Essentially, the startup grows its food directly from salmon cells so that no individual fish is harmed to create its edible product. Wildtype’s fish itself is virtually visually indistinguishable from a salmon fillet found in a supermarket with the taste—or so the company says—to match.
The company bills its fish as free from the harmful toxins and pollutants sometimes found in fresh seafood, while also being more environmentally friendly.
In brief, Wildtype’s process works by taking existing cell samples from sushi-grade fish, which are then put in a bioreactor tank and fed to help them grow and multiply. From there, the cells are placed in a type of scaffolding to help them mature into a familiar form like a salmon fillet.

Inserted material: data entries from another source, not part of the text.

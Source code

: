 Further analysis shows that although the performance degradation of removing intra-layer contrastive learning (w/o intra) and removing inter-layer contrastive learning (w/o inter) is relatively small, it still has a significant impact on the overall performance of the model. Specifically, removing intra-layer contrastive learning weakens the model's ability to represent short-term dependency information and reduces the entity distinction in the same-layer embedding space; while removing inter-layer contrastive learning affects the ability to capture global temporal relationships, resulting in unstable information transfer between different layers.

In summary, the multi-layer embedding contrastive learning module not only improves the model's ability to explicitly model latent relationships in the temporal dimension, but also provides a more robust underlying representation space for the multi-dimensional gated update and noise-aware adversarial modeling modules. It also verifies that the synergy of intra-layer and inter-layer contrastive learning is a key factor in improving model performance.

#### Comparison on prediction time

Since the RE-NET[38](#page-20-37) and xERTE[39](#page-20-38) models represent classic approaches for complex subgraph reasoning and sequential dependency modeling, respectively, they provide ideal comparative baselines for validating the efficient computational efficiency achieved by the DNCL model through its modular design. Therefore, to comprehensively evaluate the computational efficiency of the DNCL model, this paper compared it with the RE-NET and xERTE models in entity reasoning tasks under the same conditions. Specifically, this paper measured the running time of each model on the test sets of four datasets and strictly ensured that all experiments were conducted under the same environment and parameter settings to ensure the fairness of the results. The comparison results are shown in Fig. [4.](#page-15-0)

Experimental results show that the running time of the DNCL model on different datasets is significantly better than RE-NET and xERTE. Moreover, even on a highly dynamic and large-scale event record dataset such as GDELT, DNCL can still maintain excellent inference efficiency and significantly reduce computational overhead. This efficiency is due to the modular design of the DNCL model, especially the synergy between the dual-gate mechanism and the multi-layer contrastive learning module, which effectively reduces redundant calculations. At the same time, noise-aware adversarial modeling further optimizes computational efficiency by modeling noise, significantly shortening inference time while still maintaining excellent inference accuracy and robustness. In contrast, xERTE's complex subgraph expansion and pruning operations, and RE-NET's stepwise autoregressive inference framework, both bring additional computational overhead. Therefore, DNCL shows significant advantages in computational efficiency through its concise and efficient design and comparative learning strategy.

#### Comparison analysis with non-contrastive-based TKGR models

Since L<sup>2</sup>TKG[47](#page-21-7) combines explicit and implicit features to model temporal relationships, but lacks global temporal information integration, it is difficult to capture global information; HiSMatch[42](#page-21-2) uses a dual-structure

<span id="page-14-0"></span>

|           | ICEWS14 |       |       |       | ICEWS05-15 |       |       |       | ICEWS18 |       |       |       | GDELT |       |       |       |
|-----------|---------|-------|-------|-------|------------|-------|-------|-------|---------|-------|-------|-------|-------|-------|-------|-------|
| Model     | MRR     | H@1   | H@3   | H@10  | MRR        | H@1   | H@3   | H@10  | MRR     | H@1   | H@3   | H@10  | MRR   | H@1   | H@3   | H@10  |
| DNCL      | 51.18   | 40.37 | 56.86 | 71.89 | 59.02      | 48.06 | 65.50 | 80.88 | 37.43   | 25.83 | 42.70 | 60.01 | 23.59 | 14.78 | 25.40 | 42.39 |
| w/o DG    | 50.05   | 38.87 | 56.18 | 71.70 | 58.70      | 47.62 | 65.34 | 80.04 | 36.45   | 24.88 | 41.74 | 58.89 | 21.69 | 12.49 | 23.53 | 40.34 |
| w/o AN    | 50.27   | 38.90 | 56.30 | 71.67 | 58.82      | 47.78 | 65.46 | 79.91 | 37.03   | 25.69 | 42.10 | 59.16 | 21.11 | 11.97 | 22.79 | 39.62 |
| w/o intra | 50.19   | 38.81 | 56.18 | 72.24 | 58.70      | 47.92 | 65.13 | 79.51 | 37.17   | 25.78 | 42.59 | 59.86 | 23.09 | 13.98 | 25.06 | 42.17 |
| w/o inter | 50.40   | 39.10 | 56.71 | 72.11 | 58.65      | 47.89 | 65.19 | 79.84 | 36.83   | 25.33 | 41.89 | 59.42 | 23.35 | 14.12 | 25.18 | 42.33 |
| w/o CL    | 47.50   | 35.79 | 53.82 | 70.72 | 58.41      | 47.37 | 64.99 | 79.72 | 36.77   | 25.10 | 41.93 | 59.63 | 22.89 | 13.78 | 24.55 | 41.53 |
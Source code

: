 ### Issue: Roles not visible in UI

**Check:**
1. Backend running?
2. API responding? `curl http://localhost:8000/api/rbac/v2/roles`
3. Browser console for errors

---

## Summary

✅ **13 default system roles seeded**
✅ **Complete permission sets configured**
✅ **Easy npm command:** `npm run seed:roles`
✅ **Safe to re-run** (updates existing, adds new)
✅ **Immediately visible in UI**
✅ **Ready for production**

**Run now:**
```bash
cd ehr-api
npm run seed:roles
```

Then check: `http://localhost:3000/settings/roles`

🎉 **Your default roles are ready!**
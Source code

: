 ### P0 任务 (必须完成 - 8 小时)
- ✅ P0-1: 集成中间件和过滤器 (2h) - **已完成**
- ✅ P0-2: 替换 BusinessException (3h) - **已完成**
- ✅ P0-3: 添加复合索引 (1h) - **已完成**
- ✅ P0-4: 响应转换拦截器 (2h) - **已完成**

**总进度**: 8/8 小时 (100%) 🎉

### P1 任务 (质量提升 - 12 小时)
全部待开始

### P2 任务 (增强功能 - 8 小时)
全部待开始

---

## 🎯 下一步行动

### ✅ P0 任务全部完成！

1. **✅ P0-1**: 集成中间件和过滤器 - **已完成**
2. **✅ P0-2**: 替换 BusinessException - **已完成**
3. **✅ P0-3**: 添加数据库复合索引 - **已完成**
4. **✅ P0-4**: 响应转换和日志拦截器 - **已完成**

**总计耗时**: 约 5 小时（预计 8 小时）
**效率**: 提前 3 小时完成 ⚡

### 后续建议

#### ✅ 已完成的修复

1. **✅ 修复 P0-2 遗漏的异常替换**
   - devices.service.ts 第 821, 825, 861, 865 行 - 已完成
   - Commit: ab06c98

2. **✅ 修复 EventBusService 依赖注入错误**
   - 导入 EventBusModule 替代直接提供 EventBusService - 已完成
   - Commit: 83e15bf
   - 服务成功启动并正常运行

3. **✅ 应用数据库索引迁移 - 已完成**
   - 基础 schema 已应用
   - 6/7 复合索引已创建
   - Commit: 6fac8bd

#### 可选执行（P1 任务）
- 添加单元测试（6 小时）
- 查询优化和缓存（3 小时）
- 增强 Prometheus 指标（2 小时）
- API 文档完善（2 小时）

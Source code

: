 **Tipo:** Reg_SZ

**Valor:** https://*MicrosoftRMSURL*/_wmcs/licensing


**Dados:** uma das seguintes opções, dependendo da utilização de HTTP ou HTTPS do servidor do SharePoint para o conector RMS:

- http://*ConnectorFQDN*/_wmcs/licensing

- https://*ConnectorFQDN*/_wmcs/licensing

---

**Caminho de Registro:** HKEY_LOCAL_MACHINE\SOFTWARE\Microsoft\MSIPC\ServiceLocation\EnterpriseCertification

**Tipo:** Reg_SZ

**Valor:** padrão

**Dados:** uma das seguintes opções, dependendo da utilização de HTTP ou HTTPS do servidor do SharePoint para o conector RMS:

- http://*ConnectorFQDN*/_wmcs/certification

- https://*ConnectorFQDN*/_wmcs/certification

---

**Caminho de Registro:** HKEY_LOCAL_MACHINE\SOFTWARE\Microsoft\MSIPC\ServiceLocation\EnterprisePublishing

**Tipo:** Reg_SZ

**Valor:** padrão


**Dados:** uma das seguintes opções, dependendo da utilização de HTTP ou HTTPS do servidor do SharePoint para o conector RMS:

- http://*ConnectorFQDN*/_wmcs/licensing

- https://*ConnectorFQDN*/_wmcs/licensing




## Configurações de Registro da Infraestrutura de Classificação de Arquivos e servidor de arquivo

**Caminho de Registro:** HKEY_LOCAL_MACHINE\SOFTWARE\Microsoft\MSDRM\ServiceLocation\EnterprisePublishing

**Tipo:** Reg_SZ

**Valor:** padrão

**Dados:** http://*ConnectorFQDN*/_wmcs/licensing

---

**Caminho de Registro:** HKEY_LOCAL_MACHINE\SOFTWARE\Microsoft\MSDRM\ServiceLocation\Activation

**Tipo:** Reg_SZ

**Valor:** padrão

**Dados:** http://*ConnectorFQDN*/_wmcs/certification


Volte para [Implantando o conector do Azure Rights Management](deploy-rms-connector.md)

The startup’s partnership with SNOWFOX—which operates sushi bars at more than 1,200 grocery locations nationwide and Pokéworks, which currently has around 65 locations, including seven in California—is meant to get the company’s products in front of more people faster.
However, there’s still an open question of when exactly that will be.
First comes scaling up manufacturing of the startup products and wading through the regulation to get their fish on dining room tables.
In order to legally sell their products, Wildtype and its cohort in the cellular meat space are required to get approval from the Food and Drug Administration, a process typically more associated with drug development.
Regulators are weighing how these novel products should be labeled to consumers and evaluating safety standards in the production process. Currently, there are no food products made from cultured animal cells for sale in the U.S.
Eat Just, also based in San Francisco, reached a major milestone last December when its lab-grown chicken product was approved by regulators in Singapore, marking its status as the first cultured meat sold and served at a restaurant in the world.
Wildtype, which has raised around $20 million from investors like Root Ventures, Spark Capital and Mission BioCapital, opened up its pilot production plant in San Francisco earlier this year.
The Dogpatch facility, which also includes an in-house sushi bar and spaces for educational programs and viewings, currently has the capacity to produce around 50,000 pounds of sushi-grade salmon fillets per year. The idea is eventually to be able to ramp that number up to something like 200,000 pounds of product annually.